Jakarta, FORTUNE - Rencana pemerintah mendorong penggunaan PLTS dalam mencapai target bauran energi baru terbarukan (EBT) sebesar 23 persen pada 2025 diprediksi bakal terkendala masalah pembiayaan. Pasalnya, nilai investasi pembangkit tenaga surya di Indonesia relatif lebih mahal dibandingkan rata-rata global.
Direktur Ketenagalistrikan, Telekomunikasi dan Informatika (KTI) Bappenas, Rachmat Mardiana, mengatakan tingginya biaya investasi itu disebabkan oleh berbagai faktor risiko, mulai dari hambatan perizinan hingga kurangnya akses kepada jaminan dan subsidi.
"Harga PLTS di Indonesia sendiri apabila dibandingkan dengan beberapa negara lain ada biaya yang lebih tinggi sekitar 80 persen," ujarnya dalam diskusi bertajuk 'Potensi Instrumen Pengurangan Resiko Pada Pengembangan Energi Terbarukan', Selasa (12/10).
Sebagai catatan, dalam RUPTL 2021-2030 yang baru disahkan pekan lalu, pemerintah menargetkan penambahan PLTS sebesar 4,68 GW atau 12 persen dari total kapasitas tambahan yang direncanakan. Dari sisi persentase, besar kapasitas tambahan PLTS untuk mendorong bauran EBT hanya berada di bawah PLTA yang mencapai 10,39 GW (26 persen).
Menteri Energi dan Sumber Daya Mineral (ESDM) Arifin Tasrif, dalam keterangan resminya beberapa waktu lalu, mengungkapkan biaya investasi PLTS secara global turun 80 persen dalam satu dekade terakhir.
Arifin tak menyebut berapa nilai investasi PLTS di Indonesia. Namun, parameter murahnya biaya pembangunan pembangkit tersebut bisa dilihat dari harga jual listriknya, bil khusus pada proyek yang tidak memerlukan pembebasan lahan.
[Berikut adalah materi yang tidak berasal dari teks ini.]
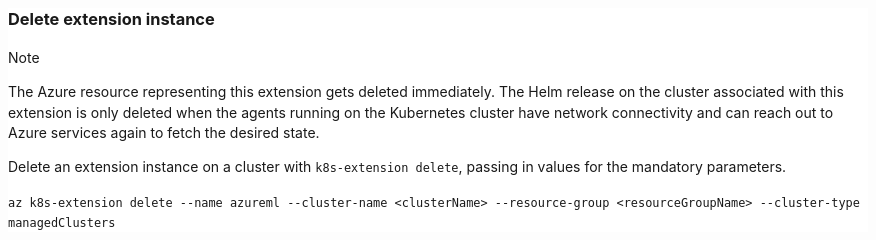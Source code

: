### Delete extension instance

>[!NOTE]
> The Azure resource representing this extension gets deleted immediately. The Helm release on the cluster associated with this extension is only deleted when the agents running on the Kubernetes cluster have network connectivity and can reach out to Azure services again to fetch the desired state.

Delete an extension instance on a cluster with `k8s-extension delete`, passing in values for the mandatory parameters.

```azurecli
az k8s-extension delete --name azureml --cluster-name <clusterName> --resource-group <resourceGroupName> --cluster-type managedClusters
```



[arc-k8s-extensions]: ../azure-arc/kubernetes/conceptual-extensions.md
[az-feature-register]: /cli/azure/feature#az_feature_register
[az-feature-list]: /cli/azure/feature#az_feature_list
[az-provider-register]: /cli/azure/provider#az_provider_register
[azure-ml-overview]: ../machine-learning/how-to-attach-arc-kubernetes.md
[dapr-overview]: ./dapr.md
[gitops-overview]: ../azure-arc/kubernetes/conceptual-gitops-flux2.md
[k8s-extension-reference]: /cli/azure/k8s-extension


[arc-k8s-regions]: https://azure.microsoft.com/global-infrastructure/services/?products=azure-arc&regions=all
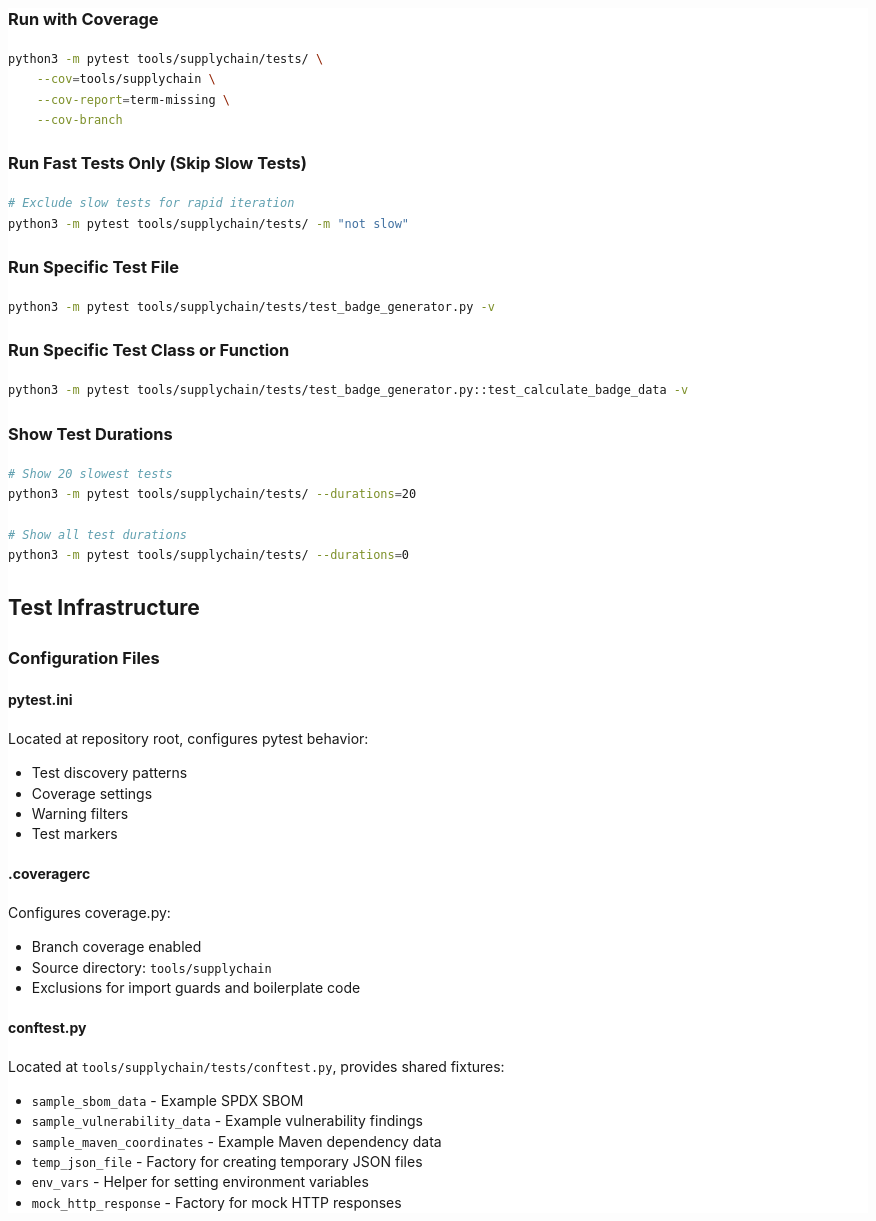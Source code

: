 ### Run with Coverage
```bash
python3 -m pytest tools/supplychain/tests/ \
    --cov=tools/supplychain \
    --cov-report=term-missing \
    --cov-branch
```

### Run Fast Tests Only (Skip Slow Tests)
```bash
# Exclude slow tests for rapid iteration
python3 -m pytest tools/supplychain/tests/ -m "not slow"
```

### Run Specific Test File
```bash
python3 -m pytest tools/supplychain/tests/test_badge_generator.py -v
```

### Run Specific Test Class or Function
```bash
python3 -m pytest tools/supplychain/tests/test_badge_generator.py::test_calculate_badge_data -v
```

### Show Test Durations
```bash
# Show 20 slowest tests
python3 -m pytest tools/supplychain/tests/ --durations=20

# Show all test durations
python3 -m pytest tools/supplychain/tests/ --durations=0
```

## Test Infrastructure

### Configuration Files

#### pytest.ini
Located at repository root, configures pytest behavior:
- Test discovery patterns
- Coverage settings
- Warning filters
- Test markers

#### .coveragerc
Configures coverage.py:
- Branch coverage enabled
- Source directory: `tools/supplychain`
- Exclusions for import guards and boilerplate code

#### conftest.py
Located at `tools/supplychain/tests/conftest.py`, provides shared fixtures:
- `sample_sbom_data` - Example SPDX SBOM
- `sample_vulnerability_data` - Example vulnerability findings
- `sample_maven_coordinates` - Example Maven dependency data
- `temp_json_file` - Factory for creating temporary JSON files
- `env_vars` - Helper for setting environment variables
- `mock_http_response` - Factory for mock HTTP responses
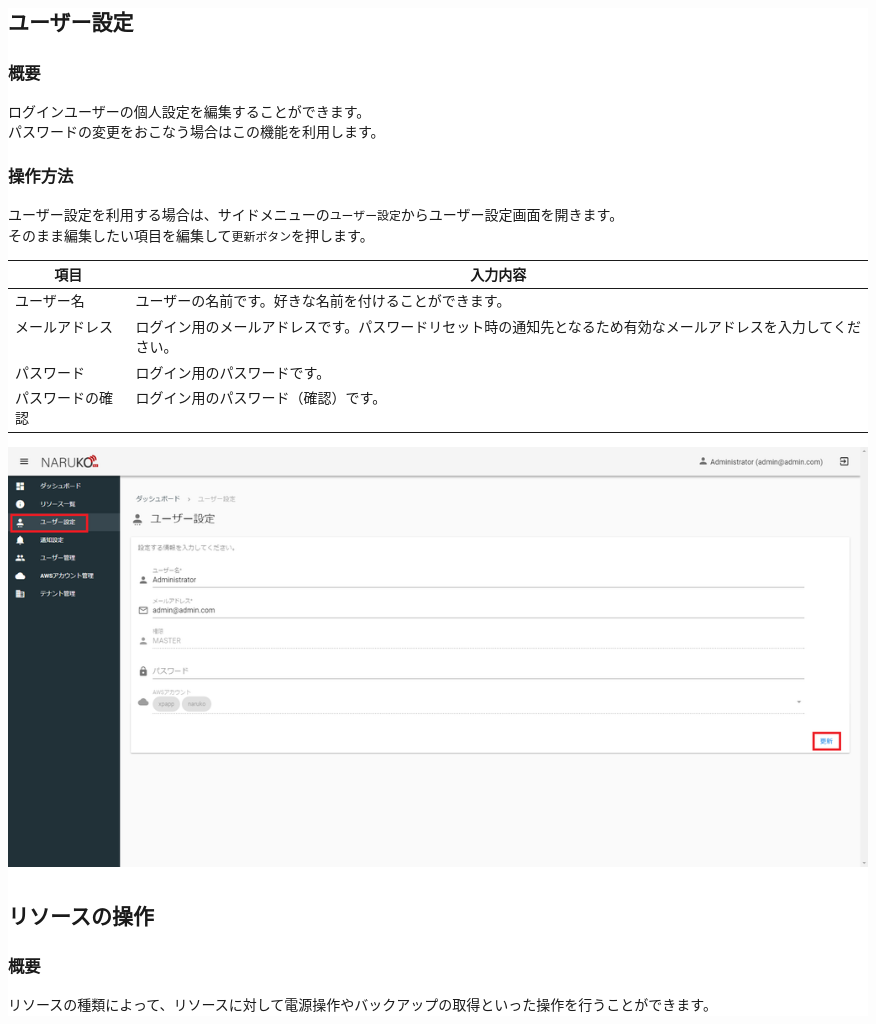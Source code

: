 ## ユーザー設定<a name="profile"></a>

### 概要

ログインユーザーの個人設定を編集することができます。  
パスワードの変更をおこなう場合はこの機能を利用します。

### 操作方法

ユーザー設定を利用する場合は、サイドメニューの`ユーザー設定`からユーザー設定画面を開きます。  
そのまま編集したい項目を編集して`更新ボタン`を押します。

|項目|入力内容|
|---|---|
|ユーザー名|ユーザーの名前です。好きな名前を付けることができます。|
|メールアドレス|ログイン用のメールアドレスです。パスワードリセット時の通知先となるため有効なメールアドレスを入力してください。|
|パスワード|ログイン用のパスワードです。|
|パスワードの確認|ログイン用のパスワード（確認）です。|

![143883](img/manual_22.png)


## リソースの操作<a name="profile"></a>

### 概要

リソースの種類によって、リソースに対して電源操作やバックアップの取得といった操作を行うことができます。
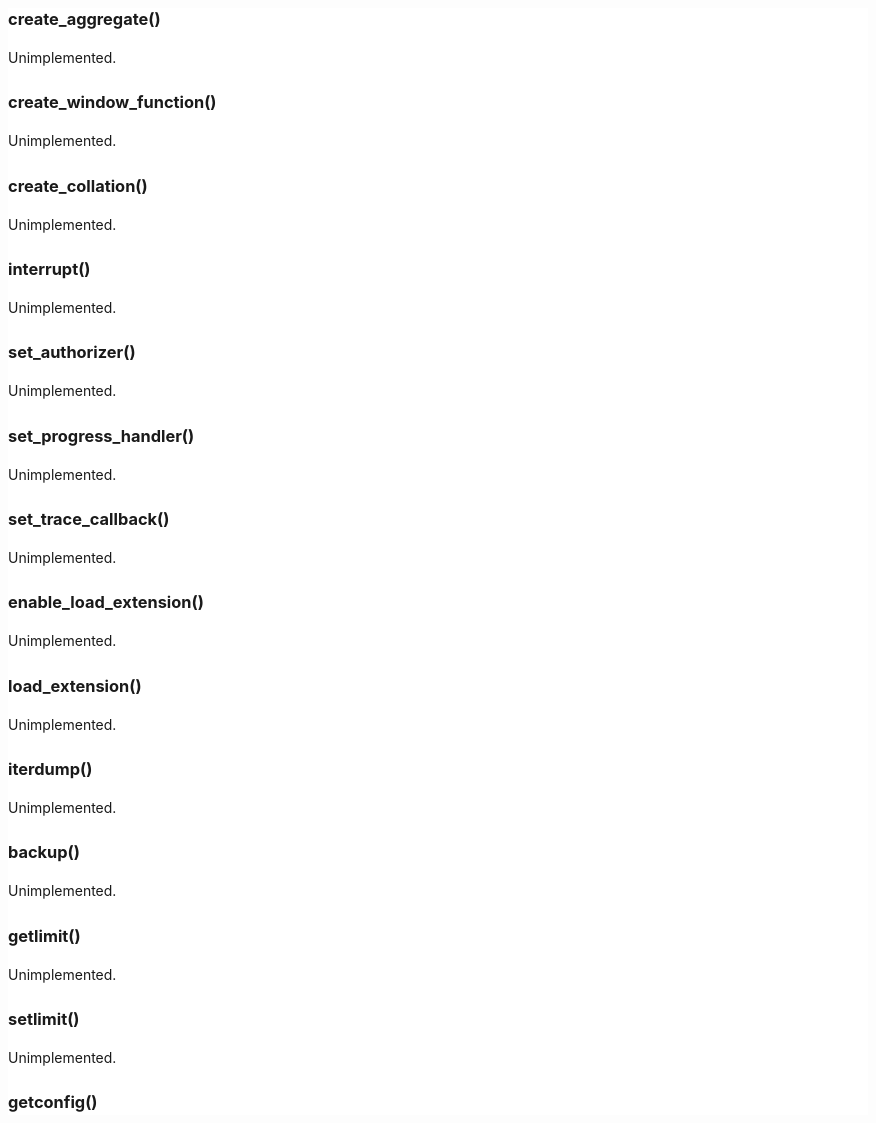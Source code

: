 ### create_aggregate()

Unimplemented.

### create_window_function()

Unimplemented.

### create_collation()

Unimplemented.

### interrupt()

Unimplemented.

### set_authorizer()

Unimplemented.

### set_progress_handler()

Unimplemented.

### set_trace_callback()

Unimplemented.

### enable_load_extension()

Unimplemented.

### load_extension()

Unimplemented.

### iterdump()

Unimplemented.

### backup()

Unimplemented.

### getlimit()

Unimplemented.

### setlimit()

Unimplemented.

### getconfig()
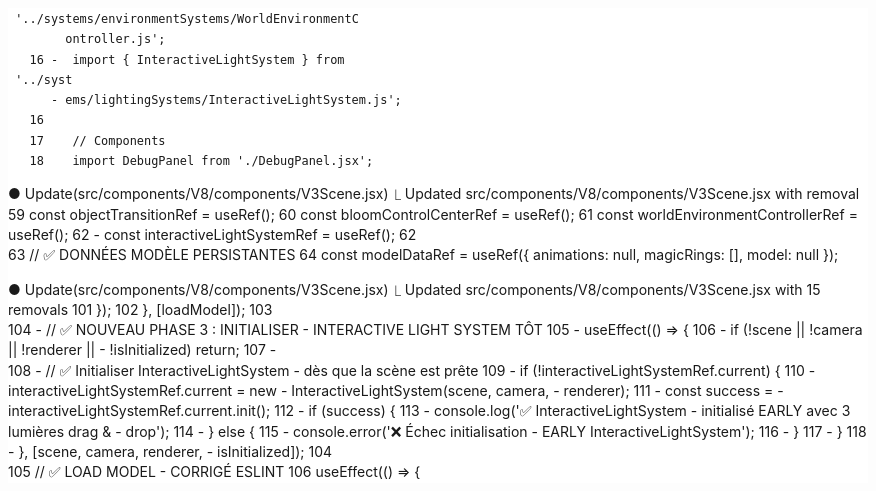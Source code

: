      '../systems/environmentSystems/WorldEnvironmentC
            ontroller.js';
       16 -  import { InteractiveLightSystem } from 
     '../syst
          - ems/lightingSystems/InteractiveLightSystem.js';
       16    
       17    // Components
       18    import DebugPanel from './DebugPanel.jsx';

● Update(src/components/V8/components/V3Scene.jsx)
  ⎿  Updated src/components/V8/components/V3Scene.jsx with 
      removal
       59      const objectTransitionRef = useRef();
       60      const bloomControlCenterRef = useRef();
       61      const worldEnvironmentControllerRef = 
            useRef();
       62 -    const interactiveLightSystemRef = useRef();
       62      
       63      // ✅ DONNÉES MODÈLE PERSISTANTES
       64      const modelDataRef = useRef({ animations: 
            null, magicRings: [], model: null });

● Update(src/components/V8/components/V3Scene.jsx)
  ⎿  Updated src/components/V8/components/V3Scene.jsx with 
     15 removals
       101        });
       102      }, [loadModel]);
       103    
       104 -    // ✅ NOUVEAU PHASE 3 : INITIALISER 
           - INTERACTIVE LIGHT SYSTEM TÔT
       105 -    useEffect(() => {
       106 -      if (!scene || !camera || !renderer || 
           - !isInitialized) return;
       107 -      
       108 -      // ✅ Initialiser InteractiveLightSystem 
           - dès que la scène est prête
       109 -      if (!interactiveLightSystemRef.current) {
       110 -        interactiveLightSystemRef.current = new 
           - InteractiveLightSystem(scene, camera, 
           - renderer);
       111 -        const success = 
           - interactiveLightSystemRef.current.init();
       112 -        if (success) {
       113 -          console.log('✅ 
     InteractiveLightSystem
           -  initialisé EARLY avec 3 lumières drag & 
           - drop');
       114 -        } else {
       115 -          console.error('❌ Échec 
     initialisation
           -  EARLY InteractiveLightSystem');
       116 -        }
       117 -      }
       118 -    }, [scene, camera, renderer, 
           - isInitialized]);
       104    
       105      // ✅ LOAD MODEL - CORRIGÉ ESLINT
       106      useEffect(() => {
Ia mencontohkan PLTS terapung Cirata berkapasitas 145 MW yang harga jual listriknya ke PLN hanya 5,8 sen dolar per kWh. Lalu, berdasarkan market sounding oleh PLN, penawaran harga listrik PLTS terapung di beberapa lokasi antara 3,68-3,88 sen dolar per kWh.
Jika dibandingkan dengan rata-rata harga tarif listrik EBT dunia, nilai tersebut memang lebih kecil. IRENA Report: Renewable Power Generation Costs in 2020 menunjukan bahwa rerata harga listrik dari PLTS di seluruh dunia hanya sebesar 5,7 sen dolar per kWh.